● **EXERCISE BRIEF**
The response should contain only those lines of the entries below that include the string "ecuaci".
*** Opening EXERCISE MATERIALS ***
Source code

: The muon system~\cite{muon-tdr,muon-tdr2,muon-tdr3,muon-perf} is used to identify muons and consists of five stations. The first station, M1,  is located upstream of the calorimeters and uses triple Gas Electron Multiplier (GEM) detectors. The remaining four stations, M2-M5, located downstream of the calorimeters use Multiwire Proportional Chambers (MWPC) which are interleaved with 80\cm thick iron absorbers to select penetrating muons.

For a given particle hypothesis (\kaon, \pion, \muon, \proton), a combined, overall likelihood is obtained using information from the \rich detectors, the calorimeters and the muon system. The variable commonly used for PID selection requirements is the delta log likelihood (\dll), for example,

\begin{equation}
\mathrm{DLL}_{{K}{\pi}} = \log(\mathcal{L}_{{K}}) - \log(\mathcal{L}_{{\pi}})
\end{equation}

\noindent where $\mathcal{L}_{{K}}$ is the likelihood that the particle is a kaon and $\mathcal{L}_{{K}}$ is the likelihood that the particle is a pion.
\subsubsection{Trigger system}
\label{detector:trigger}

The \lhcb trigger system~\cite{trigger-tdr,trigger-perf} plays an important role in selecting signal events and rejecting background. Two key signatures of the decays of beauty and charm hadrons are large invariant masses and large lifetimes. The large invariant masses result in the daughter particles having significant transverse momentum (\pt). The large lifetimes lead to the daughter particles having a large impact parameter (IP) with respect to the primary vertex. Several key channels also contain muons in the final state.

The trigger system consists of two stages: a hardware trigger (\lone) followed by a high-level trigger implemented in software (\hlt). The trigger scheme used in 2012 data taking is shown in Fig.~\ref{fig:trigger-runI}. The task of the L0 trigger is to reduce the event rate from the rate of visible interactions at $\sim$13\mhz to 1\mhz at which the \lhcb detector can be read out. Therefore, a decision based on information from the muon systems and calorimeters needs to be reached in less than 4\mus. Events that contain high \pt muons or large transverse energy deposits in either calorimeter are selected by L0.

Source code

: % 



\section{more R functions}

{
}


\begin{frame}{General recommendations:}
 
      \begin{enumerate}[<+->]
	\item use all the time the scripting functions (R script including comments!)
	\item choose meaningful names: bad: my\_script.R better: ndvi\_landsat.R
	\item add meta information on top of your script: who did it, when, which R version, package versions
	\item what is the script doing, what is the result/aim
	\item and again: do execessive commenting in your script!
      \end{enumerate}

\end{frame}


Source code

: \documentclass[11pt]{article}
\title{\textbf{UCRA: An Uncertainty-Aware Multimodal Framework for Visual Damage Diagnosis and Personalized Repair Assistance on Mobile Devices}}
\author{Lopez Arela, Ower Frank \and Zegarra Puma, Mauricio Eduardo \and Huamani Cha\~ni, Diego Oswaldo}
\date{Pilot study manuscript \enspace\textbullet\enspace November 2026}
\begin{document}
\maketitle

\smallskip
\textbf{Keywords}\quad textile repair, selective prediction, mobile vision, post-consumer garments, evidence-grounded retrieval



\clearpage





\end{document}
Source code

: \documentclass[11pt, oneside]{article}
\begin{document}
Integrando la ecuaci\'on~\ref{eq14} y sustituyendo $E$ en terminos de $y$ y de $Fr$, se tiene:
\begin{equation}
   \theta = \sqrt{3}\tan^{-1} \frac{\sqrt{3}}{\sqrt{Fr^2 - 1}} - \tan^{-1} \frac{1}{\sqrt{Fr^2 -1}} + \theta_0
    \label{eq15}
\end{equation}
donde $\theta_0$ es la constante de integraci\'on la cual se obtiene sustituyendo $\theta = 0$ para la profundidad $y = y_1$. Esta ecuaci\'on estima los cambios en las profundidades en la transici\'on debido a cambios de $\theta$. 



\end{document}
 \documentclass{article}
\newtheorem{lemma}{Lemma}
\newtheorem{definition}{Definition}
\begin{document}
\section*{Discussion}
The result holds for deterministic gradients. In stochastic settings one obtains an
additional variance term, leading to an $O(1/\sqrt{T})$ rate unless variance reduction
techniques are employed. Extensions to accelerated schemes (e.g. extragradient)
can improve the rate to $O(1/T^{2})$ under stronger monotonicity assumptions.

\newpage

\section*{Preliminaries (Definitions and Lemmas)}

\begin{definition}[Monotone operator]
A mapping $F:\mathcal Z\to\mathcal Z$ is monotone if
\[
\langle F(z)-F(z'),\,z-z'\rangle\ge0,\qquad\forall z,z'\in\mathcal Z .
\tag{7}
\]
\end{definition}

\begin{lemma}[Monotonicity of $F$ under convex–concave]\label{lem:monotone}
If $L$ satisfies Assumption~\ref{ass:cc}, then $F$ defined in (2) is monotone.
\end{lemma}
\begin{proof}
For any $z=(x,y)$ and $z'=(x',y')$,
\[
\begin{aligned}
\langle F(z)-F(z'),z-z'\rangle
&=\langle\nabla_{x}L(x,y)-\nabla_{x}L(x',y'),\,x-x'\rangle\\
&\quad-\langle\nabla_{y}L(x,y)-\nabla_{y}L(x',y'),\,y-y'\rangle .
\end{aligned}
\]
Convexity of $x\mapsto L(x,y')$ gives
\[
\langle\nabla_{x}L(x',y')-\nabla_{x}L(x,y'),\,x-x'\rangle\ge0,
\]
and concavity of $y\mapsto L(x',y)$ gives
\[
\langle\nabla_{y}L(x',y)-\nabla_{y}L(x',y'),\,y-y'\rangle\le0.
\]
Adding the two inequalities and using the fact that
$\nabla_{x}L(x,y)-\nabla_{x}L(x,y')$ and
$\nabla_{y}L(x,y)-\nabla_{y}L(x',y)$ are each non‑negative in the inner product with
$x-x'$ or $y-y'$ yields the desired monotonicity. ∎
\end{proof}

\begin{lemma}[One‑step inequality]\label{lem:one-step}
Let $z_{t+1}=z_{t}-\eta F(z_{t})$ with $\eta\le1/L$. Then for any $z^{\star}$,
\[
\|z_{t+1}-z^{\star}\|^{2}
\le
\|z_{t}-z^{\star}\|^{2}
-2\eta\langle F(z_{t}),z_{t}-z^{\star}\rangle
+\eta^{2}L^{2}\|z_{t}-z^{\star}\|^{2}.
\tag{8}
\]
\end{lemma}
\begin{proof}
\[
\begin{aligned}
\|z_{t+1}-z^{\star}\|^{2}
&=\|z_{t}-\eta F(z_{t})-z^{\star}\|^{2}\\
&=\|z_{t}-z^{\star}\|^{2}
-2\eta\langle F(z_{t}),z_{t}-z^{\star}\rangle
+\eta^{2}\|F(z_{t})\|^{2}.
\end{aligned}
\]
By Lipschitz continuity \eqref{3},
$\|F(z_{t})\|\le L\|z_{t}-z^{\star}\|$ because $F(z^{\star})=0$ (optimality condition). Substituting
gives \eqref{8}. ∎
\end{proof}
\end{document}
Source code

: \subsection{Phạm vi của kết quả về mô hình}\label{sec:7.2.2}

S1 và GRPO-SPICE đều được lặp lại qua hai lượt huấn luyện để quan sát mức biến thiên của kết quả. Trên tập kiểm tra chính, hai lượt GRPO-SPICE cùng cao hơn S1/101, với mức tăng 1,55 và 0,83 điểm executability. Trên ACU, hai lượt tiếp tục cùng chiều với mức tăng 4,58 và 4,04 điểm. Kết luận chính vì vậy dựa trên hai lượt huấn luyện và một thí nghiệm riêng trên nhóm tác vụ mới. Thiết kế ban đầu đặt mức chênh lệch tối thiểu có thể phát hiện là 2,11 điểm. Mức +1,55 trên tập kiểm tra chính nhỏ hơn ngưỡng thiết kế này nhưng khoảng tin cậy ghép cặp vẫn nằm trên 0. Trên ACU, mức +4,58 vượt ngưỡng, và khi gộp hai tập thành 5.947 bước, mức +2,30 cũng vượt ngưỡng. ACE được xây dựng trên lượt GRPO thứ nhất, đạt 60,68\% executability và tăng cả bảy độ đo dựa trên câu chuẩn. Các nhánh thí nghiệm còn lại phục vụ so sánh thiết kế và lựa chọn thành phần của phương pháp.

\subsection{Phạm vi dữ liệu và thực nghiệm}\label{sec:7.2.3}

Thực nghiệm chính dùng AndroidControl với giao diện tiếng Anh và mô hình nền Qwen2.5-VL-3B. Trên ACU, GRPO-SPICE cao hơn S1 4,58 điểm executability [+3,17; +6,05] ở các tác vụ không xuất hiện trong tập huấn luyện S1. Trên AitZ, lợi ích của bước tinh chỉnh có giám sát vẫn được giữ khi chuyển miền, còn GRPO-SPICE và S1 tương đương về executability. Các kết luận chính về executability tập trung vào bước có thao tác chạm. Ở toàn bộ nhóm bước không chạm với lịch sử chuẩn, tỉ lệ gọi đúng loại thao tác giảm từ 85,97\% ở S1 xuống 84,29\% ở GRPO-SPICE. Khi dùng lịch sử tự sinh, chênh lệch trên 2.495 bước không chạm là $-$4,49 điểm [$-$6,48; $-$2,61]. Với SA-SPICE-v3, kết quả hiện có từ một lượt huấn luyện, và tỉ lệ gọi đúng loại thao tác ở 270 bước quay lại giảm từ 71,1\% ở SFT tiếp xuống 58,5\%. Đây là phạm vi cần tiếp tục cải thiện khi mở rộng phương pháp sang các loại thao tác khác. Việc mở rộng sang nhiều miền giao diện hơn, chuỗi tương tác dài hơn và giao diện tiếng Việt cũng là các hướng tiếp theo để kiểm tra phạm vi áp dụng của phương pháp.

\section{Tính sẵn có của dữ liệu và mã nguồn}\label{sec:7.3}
*** Closing EXERCISE MATERIALS ***
● **COMPLETED TASK**
Integrando la ecuaci\'on~\ref{eq14} y sustituyendo $E$ en terminos de $y$ y de $Fr$, se tiene:
donde $\theta_0$ es la constante de integraci\'on la cual se obtiene sustituyendo $\theta = 0$ para la profundidad $y = y_1$. Esta ecuaci\'on estima los cambios en las profundidades en la transici\'on debido a cambios de $\theta$. 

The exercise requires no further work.